Data —

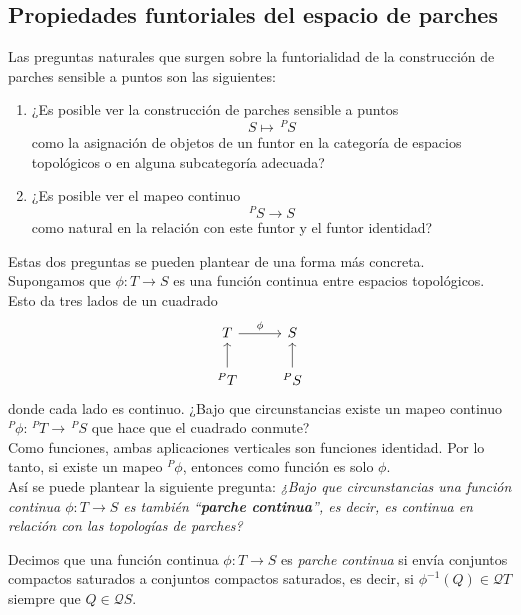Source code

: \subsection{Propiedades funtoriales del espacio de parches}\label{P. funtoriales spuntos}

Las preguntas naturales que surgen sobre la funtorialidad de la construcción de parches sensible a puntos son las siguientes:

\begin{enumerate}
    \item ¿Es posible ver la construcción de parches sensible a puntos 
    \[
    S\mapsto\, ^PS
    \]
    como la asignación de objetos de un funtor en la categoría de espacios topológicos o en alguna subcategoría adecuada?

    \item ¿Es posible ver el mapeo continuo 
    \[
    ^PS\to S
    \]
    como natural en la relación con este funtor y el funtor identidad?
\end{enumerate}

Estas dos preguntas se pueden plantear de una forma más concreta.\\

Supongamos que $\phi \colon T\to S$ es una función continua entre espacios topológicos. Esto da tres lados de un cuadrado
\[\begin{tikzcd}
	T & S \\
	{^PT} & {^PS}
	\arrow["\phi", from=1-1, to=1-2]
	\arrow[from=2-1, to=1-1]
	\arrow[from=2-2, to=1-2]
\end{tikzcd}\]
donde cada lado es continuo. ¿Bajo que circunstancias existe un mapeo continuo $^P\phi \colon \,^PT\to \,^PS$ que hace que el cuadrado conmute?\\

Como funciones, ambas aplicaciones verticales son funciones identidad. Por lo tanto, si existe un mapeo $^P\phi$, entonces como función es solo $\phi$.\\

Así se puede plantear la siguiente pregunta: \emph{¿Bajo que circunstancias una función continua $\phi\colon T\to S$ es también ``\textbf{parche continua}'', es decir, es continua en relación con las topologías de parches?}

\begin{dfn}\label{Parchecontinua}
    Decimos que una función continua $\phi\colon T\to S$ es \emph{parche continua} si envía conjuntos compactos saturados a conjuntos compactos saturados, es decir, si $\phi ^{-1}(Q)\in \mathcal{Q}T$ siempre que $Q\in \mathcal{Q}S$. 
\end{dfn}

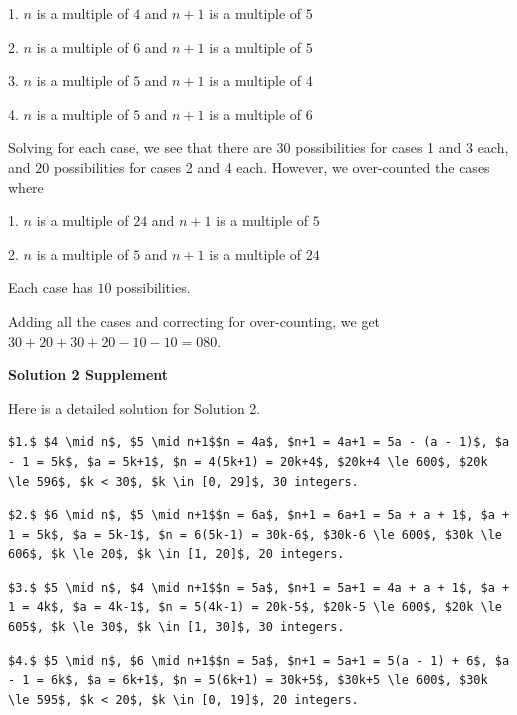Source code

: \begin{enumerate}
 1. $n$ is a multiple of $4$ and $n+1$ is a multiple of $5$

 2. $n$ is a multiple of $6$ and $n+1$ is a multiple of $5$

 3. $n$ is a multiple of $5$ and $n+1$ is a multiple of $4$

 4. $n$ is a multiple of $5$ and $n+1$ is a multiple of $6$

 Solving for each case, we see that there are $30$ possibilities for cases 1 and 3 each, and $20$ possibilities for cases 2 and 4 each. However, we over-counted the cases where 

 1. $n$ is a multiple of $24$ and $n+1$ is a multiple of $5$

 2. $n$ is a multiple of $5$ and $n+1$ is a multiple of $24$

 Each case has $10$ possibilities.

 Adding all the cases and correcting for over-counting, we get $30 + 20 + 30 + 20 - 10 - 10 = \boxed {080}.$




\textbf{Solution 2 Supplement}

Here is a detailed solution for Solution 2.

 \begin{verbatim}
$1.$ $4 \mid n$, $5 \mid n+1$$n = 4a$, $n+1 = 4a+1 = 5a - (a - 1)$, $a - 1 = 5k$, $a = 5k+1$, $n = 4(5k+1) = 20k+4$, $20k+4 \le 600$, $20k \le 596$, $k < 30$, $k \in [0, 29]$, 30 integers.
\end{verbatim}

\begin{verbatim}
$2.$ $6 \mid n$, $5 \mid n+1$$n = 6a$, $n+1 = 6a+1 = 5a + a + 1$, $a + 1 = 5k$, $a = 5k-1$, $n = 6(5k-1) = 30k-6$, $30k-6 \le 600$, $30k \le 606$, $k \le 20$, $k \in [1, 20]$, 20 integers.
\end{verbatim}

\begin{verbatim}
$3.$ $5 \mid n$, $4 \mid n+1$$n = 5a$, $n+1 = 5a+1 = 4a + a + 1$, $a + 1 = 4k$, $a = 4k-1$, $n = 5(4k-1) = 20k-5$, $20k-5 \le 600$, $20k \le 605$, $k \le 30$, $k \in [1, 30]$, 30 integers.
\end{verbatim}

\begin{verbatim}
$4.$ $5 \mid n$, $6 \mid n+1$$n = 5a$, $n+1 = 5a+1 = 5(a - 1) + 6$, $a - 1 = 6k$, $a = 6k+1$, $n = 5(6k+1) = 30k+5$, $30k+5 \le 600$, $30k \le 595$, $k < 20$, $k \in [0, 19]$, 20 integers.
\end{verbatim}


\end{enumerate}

Brief — The data above should be returned in full, exactly as written, apart from its images.

Task output —
Source code

: \subsection{Propiedades funtoriales del espacio de parches}\label{P. funtoriales spuntos}

Las preguntas naturales que surgen sobre la funtorialidad de la construcción de parches sensible a puntos son las siguientes:

\begin{enumerate}
    \item ¿Es posible ver la construcción de parches sensible a puntos 
    \[
    S\mapsto\, ^PS
    \]
    como la asignación de objetos de un funtor en la categoría de espacios topológicos o en alguna subcategoría adecuada?

    \item ¿Es posible ver el mapeo continuo 
    \[
    ^PS\to S
    \]
    como natural en la relación con este funtor y el funtor identidad?
\end{enumerate}

Estas dos preguntas se pueden plantear de una forma más concreta.\\

Supongamos que $\phi \colon T\to S$ es una función continua entre espacios topológicos. Esto da tres lados de un cuadrado
\[\begin{tikzcd}
	T & S \\
	{^PT} & {^PS}
	\arrow["\phi", from=1-1, to=1-2]
	\arrow[from=2-1, to=1-1]
	\arrow[from=2-2, to=1-2]
\end{tikzcd}\]
donde cada lado es continuo. ¿Bajo que circunstancias existe un mapeo continuo $^P\phi \colon \,^PT\to \,^PS$ que hace que el cuadrado conmute?\\

Como funciones, ambas aplicaciones verticales son funciones identidad. Por lo tanto, si existe un mapeo $^P\phi$, entonces como función es solo $\phi$.\\

Así se puede plantear la siguiente pregunta: \emph{¿Bajo que circunstancias una función continua $\phi\colon T\to S$ es también ``\textbf{parche continua}'', es decir, es continua en relación con las topologías de parches?}

\begin{dfn}\label{Parchecontinua}
    Decimos que una función continua $\phi\colon T\to S$ es \emph{parche continua} si envía conjuntos compactos saturados a conjuntos compactos saturados, es decir, si $\phi ^{-1}(Q)\in \mathcal{Q}T$ siempre que $Q\in \mathcal{Q}S$. 
\end{dfn}

Source code

: \begin{enumerate}
 1. $n$ is a multiple of $4$ and $n+1$ is a multiple of $5$

 2. $n$ is a multiple of $6$ and $n+1$ is a multiple of $5$

 3. $n$ is a multiple of $5$ and $n+1$ is a multiple of $4$

 4. $n$ is a multiple of $5$ and $n+1$ is a multiple of $6$

 Solving for each case, we see that there are $30$ possibilities for cases 1 and 3 each, and $20$ possibilities for cases 2 and 4 each. However, we over-counted the cases where 

 1. $n$ is a multiple of $24$ and $n+1$ is a multiple of $5$

 2. $n$ is a multiple of $5$ and $n+1$ is a multiple of $24$

 Each case has $10$ possibilities.

 Adding all the cases and correcting for over-counting, we get $30 + 20 + 30 + 20 - 10 - 10 = \boxed {080}.$




\textbf{Solution 2 Supplement}

Here is a detailed solution for Solution 2.

 \begin{verbatim}
$1.$ $4 \mid n$, $5 \mid n+1$$n = 4a$, $n+1 = 4a+1 = 5a - (a - 1)$, $a - 1 = 5k$, $a = 5k+1$, $n = 4(5k+1) = 20k+4$, $20k+4 \le 600$, $20k \le 596$, $k < 30$, $k \in [0, 29]$, 30 integers.
\end{verbatim}

\begin{verbatim}
$2.$ $6 \mid n$, $5 \mid n+1$$n = 6a$, $n+1 = 6a+1 = 5a + a + 1$, $a + 1 = 5k$, $a = 5k-1$, $n = 6(5k-1) = 30k-6$, $30k-6 \le 600$, $30k \le 606$, $k \le 20$, $k \in [1, 20]$, 20 integers.
\end{verbatim}

\begin{verbatim}
$3.$ $5 \mid n$, $4 \mid n+1$$n = 5a$, $n+1 = 5a+1 = 4a + a + 1$, $a + 1 = 4k$, $a = 4k-1$, $n = 5(4k-1) = 20k-5$, $20k-5 \le 600$, $20k \le 605$, $k \le 30$, $k \in [1, 30]$, 30 integers.
\end{verbatim}

\begin{verbatim}
$4.$ $5 \mid n$, $6 \mid n+1$$n = 5a$, $n+1 = 5a+1 = 5(a - 1) + 6$, $a - 1 = 6k$, $a = 6k+1$, $n = 5(6k+1) = 30k+5$, $30k+5 \le 600$, $30k \le 595$, $k < 20$, $k \in [0, 19]$, 20 integers.
\end{verbatim}


\end{enumerate}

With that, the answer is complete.